We are not given to lip-service, and much (judicious) quoting of Connolly, but the following, we think, is by no means out of place, and we especially commend it, on this particular occasion, to those who – to put it bluntly – have made a good thing out of such practices.

 “Ireland as distinct from her people is nothing to me; and the man who is bubbling over with love and enthusiasm for ‘Ireland’ and yet can pass unmoved through our streets and witness all the wrong and suffering and the shame and the degradation wrought upon the people of Ireland: aye, wrought by Irishmen upon Irishmen and women ithout burning to end it, is a fraud and a liar in his heart, no matter how he loves that combination of chemical elements he is pleased to call ‘Ireland’”. 'The Coming Generation' 1900 [our emphasis]

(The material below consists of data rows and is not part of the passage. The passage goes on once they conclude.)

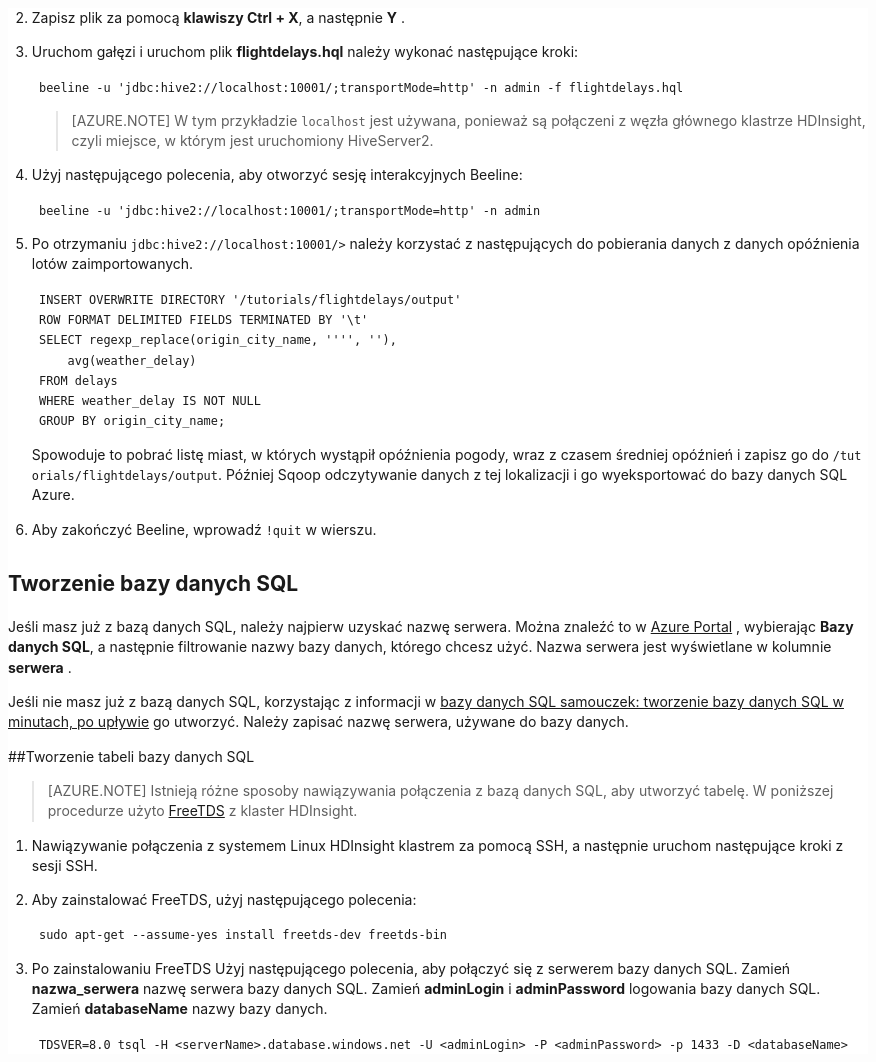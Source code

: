 2. Zapisz plik za pomocą __klawiszy Ctrl + X__, a następnie __Y__ .

3. Uruchom gałęzi i uruchom plik __flightdelays.hql__ należy wykonać następujące kroki:

        beeline -u 'jdbc:hive2://localhost:10001/;transportMode=http' -n admin -f flightdelays.hql
        
    > [AZURE.NOTE] W tym przykładzie `localhost` jest używana, ponieważ są połączeni z węzła głównego klastrze HDInsight, czyli miejsce, w którym jest uruchomiony HiveServer2.

4. Użyj następującego polecenia, aby otworzyć sesję interakcyjnych Beeline:

        beeline -u 'jdbc:hive2://localhost:10001/;transportMode=http' -n admin

5. Po otrzymaniu `jdbc:hive2://localhost:10001/>` należy korzystać z następujących do pobierania danych z danych opóźnienia lotów zaimportowanych.

        INSERT OVERWRITE DIRECTORY '/tutorials/flightdelays/output'
        ROW FORMAT DELIMITED FIELDS TERMINATED BY '\t'
        SELECT regexp_replace(origin_city_name, '''', ''),
            avg(weather_delay)
        FROM delays
        WHERE weather_delay IS NOT NULL
        GROUP BY origin_city_name;

    Spowoduje to pobrać listę miast, w których wystąpił opóźnienia pogody, wraz z czasem średniej opóźnień i zapisz go do `/tutorials/flightdelays/output`. Później Sqoop odczytywanie danych z tej lokalizacji i go wyeksportować do bazy danych SQL Azure.

6. Aby zakończyć Beeline, wprowadź `!quit` w wierszu.

## <a name="create-a-sql-database"></a>Tworzenie bazy danych SQL

Jeśli masz już z bazą danych SQL, należy najpierw uzyskać nazwę serwera. Można znaleźć to w [Azure Portal](https://portal.azure.com) , wybierając __Bazy danych SQL__, a następnie filtrowanie nazwy bazy danych, którego chcesz użyć. Nazwa serwera jest wyświetlane w kolumnie __serwera__ .

Jeśli nie masz już z bazą danych SQL, korzystając z informacji w [bazy danych SQL samouczek: tworzenie bazy danych SQL w minutach, po upływie](../sql-database/sql-database-get-started.md) go utworzyć. Należy zapisać nazwę serwera, używane do bazy danych.

##<a name="create-a-sql-database-table"></a>Tworzenie tabeli bazy danych SQL

> [AZURE.NOTE] Istnieją różne sposoby nawiązywania połączenia z bazą danych SQL, aby utworzyć tabelę. W poniższej procedurze użyto [FreeTDS](http://www.freetds.org/) z klaster HDInsight.

1. Nawiązywanie połączenia z systemem Linux HDInsight klastrem za pomocą SSH, a następnie uruchom następujące kroki z sesji SSH.

3. Aby zainstalować FreeTDS, użyj następującego polecenia:

        sudo apt-get --assume-yes install freetds-dev freetds-bin

4. Po zainstalowaniu FreeTDS Użyj następującego polecenia, aby połączyć się z serwerem bazy danych SQL. Zamień __nazwa_serwera__ nazwę serwera bazy danych SQL. Zamień __adminLogin__ i __adminPassword__ logowania bazy danych SQL. Zamień __databaseName__ nazwy bazy danych.

        TDSVER=8.0 tsql -H <serverName>.database.windows.net -U <adminLogin> -P <adminPassword> -p 1433 -D <databaseName>


[azure-purchase-options]: http://azure.microsoft.com/pricing/purchase-options/
[azure-member-offers]: http://azure.microsoft.com/pricing/member-offers/
[azure-free-trial]: http://azure.microsoft.com/pricing/free-trial/
[rita-website]: http://www.transtats.bts.gov/DL_SelectFields.asp?Table_ID=236&DB_Short_Name=On-Time
[cindygross-hive-tables]: http://blogs.msdn.com/b/cindygross/archive/2013/02/06/hdinsight-hive-internal-and-external-tables-intro.aspx
[hdinsight-use-oozie]: hdinsight-use-oozie-linux-mac.md
[hdinsight-use-hive]: hdinsight-use-hive.md
[hdinsight-provision]: hdinsight-provision-clusters.md
[hdinsight-storage]: hdinsight-hadoop-use-blob-storage.md
[hdinsight-upload-data]: hdinsight-upload-data.md
[hdinsight-get-started]: hdinsight-hadoop-linux-tutorial-get-started.md
[hdinsight-use-sqoop]: hdinsight-use-sqoop-mac-linux.md
[hdinsight-use-pig]: hdinsight-use-pig.md
[hdinsight-develop-streaming]: hdinsight-hadoop-streaming-python.md
[hdinsight-develop-mapreduce]: hdinsight-develop-deploy-java-mapreduce-linux.md
[hadoop-hiveql]: https://cwiki.apache.org/confluence/display/Hive/LanguageManual+DDL
[technetwiki-hive-error]: http://social.technet.microsoft.com/wiki/contents/articles/23047.hdinsight-hive-error-unable-to-rename.aspx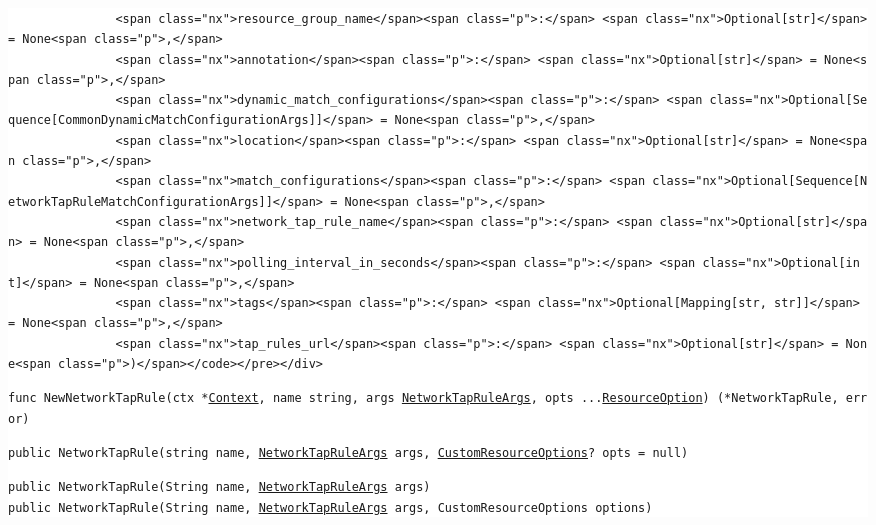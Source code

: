                    <span class="nx">resource_group_name</span><span class="p">:</span> <span class="nx">Optional[str]</span> = None<span class="p">,</span>
                   <span class="nx">annotation</span><span class="p">:</span> <span class="nx">Optional[str]</span> = None<span class="p">,</span>
                   <span class="nx">dynamic_match_configurations</span><span class="p">:</span> <span class="nx">Optional[Sequence[CommonDynamicMatchConfigurationArgs]]</span> = None<span class="p">,</span>
                   <span class="nx">location</span><span class="p">:</span> <span class="nx">Optional[str]</span> = None<span class="p">,</span>
                   <span class="nx">match_configurations</span><span class="p">:</span> <span class="nx">Optional[Sequence[NetworkTapRuleMatchConfigurationArgs]]</span> = None<span class="p">,</span>
                   <span class="nx">network_tap_rule_name</span><span class="p">:</span> <span class="nx">Optional[str]</span> = None<span class="p">,</span>
                   <span class="nx">polling_interval_in_seconds</span><span class="p">:</span> <span class="nx">Optional[int]</span> = None<span class="p">,</span>
                   <span class="nx">tags</span><span class="p">:</span> <span class="nx">Optional[Mapping[str, str]]</span> = None<span class="p">,</span>
                   <span class="nx">tap_rules_url</span><span class="p">:</span> <span class="nx">Optional[str]</span> = None<span class="p">)</span></code></pre></div>
</div></pulumi-choosable>
</div>

<div>
<pulumi-choosable type="language" values="go">
<div class="no-copy"><div class="highlight"><pre class="chroma"><code class="language-go" data-lang="go"><span class="k">func </span><span class="nx">NewNetworkTapRule</span><span class="p">(</span><span class="nx">ctx</span><span class="p"> *</span><span class="nx"><a href="https://pkg.go.dev/github.com/pulumi/pulumi/sdk/v3/go/pulumi?tab=doc#Context">Context</a></span><span class="p">,</span> <span class="nx">name</span><span class="p"> </span><span class="nx">string</span><span class="p">,</span> <span class="nx">args</span><span class="p"> </span><span class="nx"><a href="#inputs">NetworkTapRuleArgs</a></span><span class="p">,</span> <span class="nx">opts</span><span class="p"> ...</span><span class="nx"><a href="https://pkg.go.dev/github.com/pulumi/pulumi/sdk/v3/go/pulumi?tab=doc#ResourceOption">ResourceOption</a></span><span class="p">) (*<span class="nx">NetworkTapRule</span>, error)</span></code></pre></div>
</div></pulumi-choosable>
</div>

<div>
<pulumi-choosable type="language" values="csharp">
<div class="no-copy"><div class="highlight"><pre class="chroma"><code class="language-csharp" data-lang="csharp"><span class="k">public </span><span class="nx">NetworkTapRule</span><span class="p">(</span><span class="nx">string</span><span class="p"> </span><span class="nx">name<span class="p">,</span> <span class="nx"><a href="#inputs">NetworkTapRuleArgs</a></span><span class="p"> </span><span class="nx">args<span class="p">,</span> <span class="nx"><a href="/docs/reference/pkg/dotnet/Pulumi/Pulumi.CustomResourceOptions.html">CustomResourceOptions</a></span><span class="p">? </span><span class="nx">opts = null<span class="p">)</span></code></pre></div>
</div></pulumi-choosable>
</div>

<div>
<pulumi-choosable type="language" values="java">
<div class="no-copy"><div class="highlight"><pre class="chroma">
<code class="language-java" data-lang="java"><span class="k">public </span><span class="nx">NetworkTapRule</span><span class="p">(</span><span class="nx">String</span><span class="p"> </span><span class="nx">name<span class="p">,</span> <span class="nx"><a href="#inputs">NetworkTapRuleArgs</a></span><span class="p"> </span><span class="nx">args<span class="p">)</span>
<span class="k">public </span><span class="nx">NetworkTapRule</span><span class="p">(</span><span class="nx">String</span><span class="p"> </span><span class="nx">name<span class="p">,</span> <span class="nx"><a href="#inputs">NetworkTapRuleArgs</a></span><span class="p"> </span><span class="nx">args<span class="p">,</span> <span class="nx">CustomResourceOptions</span><span class="p"> </span><span class="nx">options<span class="p">)</span>
</code></pre></div></div>
</pulumi-choosable>
</div>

Fellow-workers, there is but one way to really commemorate Connolly, and all those – whoever and wherever they may been – who have fought and died for and on behalf of the world’s workers, and that is by striving to abolish capitalism and establish SOCIALISM, THE COMMON OWNERSHIP AND DEMOCRATIC CONTROL OF THE MEANS OF PRODUCTION (the factories, mills, mines, railways, etc.), BY AND IN THE INTERESTS OF THE WHOLE OF THE COMMUNITY WITHOUT ANY DISTINCTION WHATSOEVER. By devoting your time and energy to the achieving of such an aim you will be truly commemorating Connolly and all those of his kind every day.